What makes this event remarkable is that the engine and driving force for this event are not famous keynote speakers, but empowered front line staff who are showcasing work that was done primarily from a passion for patient safety, rather than top-down mandates to "try harder".
Not every hospital may be able to do this on the scale that Hopkins is doing it, but every hospital should be doing this in some form.

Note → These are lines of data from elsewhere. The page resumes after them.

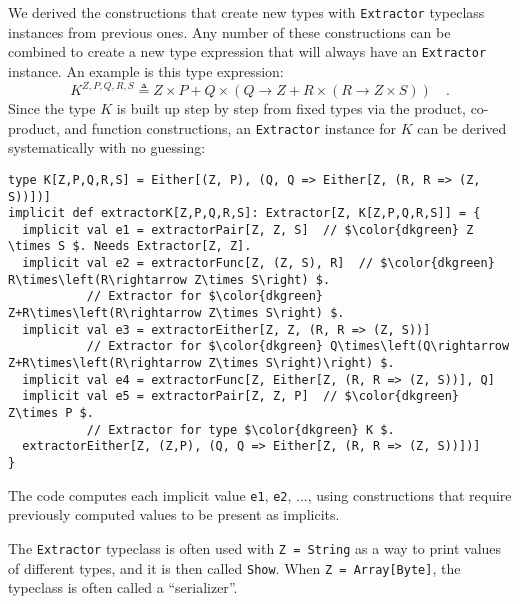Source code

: We derived the constructions that create new types with \lstinline!Extractor!
typeclass instances from previous ones. Any number of these constructions
can be combined to create a new type expression that will always have
an \lstinline!Extractor! instance. An example is this type expression:
\[
K^{Z,P,Q,R,S}\triangleq Z\times P+Q\times\left(Q\rightarrow Z+R\times\left(R\rightarrow Z\times S\right)\right)\quad.
\]
Since the type $K$ is built up step by step from fixed types via
the product, co-product, and function constructions, an \lstinline!Extractor!
instance for $K$ can be derived systematically with no guessing:
\begin{lstlisting}[mathescape=true]
type K[Z,P,Q,R,S] = Either[(Z, P), (Q, Q => Either[Z, (R, R => (Z, S))])]
implicit def extractorK[Z,P,Q,R,S]: Extractor[Z, K[Z,P,Q,R,S]] = {
  implicit val e1 = extractorPair[Z, Z, S]  // $\color{dkgreen} Z \times S $. Needs Extractor[Z, Z].
  implicit val e2 = extractorFunc[Z, (Z, S), R]  // $\color{dkgreen} R\times\left(R\rightarrow Z\times S\right) $.
           // Extractor for $\color{dkgreen} Z+R\times\left(R\rightarrow Z\times S\right) $.
  implicit val e3 = extractorEither[Z, Z, (R, R => (Z, S))]
           // Extractor for $\color{dkgreen} Q\times\left(Q\rightarrow Z+R\times\left(R\rightarrow Z\times S\right)\right) $.
  implicit val e4 = extractorFunc[Z, Either[Z, (R, R => (Z, S))], Q]
  implicit val e5 = extractorPair[Z, Z, P]  // $\color{dkgreen} Z\times P $.
           // Extractor for type $\color{dkgreen} K $.
  extractorEither[Z, (Z,P), (Q, Q => Either[Z, (R, R => (Z, S))])]
}
\end{lstlisting}
The code computes each implicit value \lstinline!e1!, \lstinline!e2!,
..., using constructions that require previously computed values to
be present as implicits.

The \lstinline!Extractor! typeclass is often used with \lstinline!Z = String!
as a way to print values of different types, and it is then called
\lstinline!Show!. When \lstinline!Z = Array[Byte]!,
the typeclass is often called a \textsf{``}serializer\textsf{''}.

I appreciate the inspiration-boost, and enjoyed your piece immensely.
Dear Peter,
I have only recently become aware of your work, and write to seek how you might assist the quality agenda in Australia, beyond what appears to be "spin" and lack of accountability of our national regulator. We have recently had the Medical Board in Queensland sacked, the trial of a surgeon allowed to practice when under significant sanctions in the USA, and 55 women contracted hepatitis while the anaesthetist involved was under the supervision of the Medical board. In the meantime, there is ongoing vilification of the whistle-blower, with events being responded to with a "who" approach, rather than "what". The loss of medical manpower through a confrontational review process appears to be at the core of causation the cost blowout in medicine in Australia.
I would be interested to develop a dialogue, while I continue to work through such avenues as a current legislative council parliamentary inquiry in Victoria, Australia.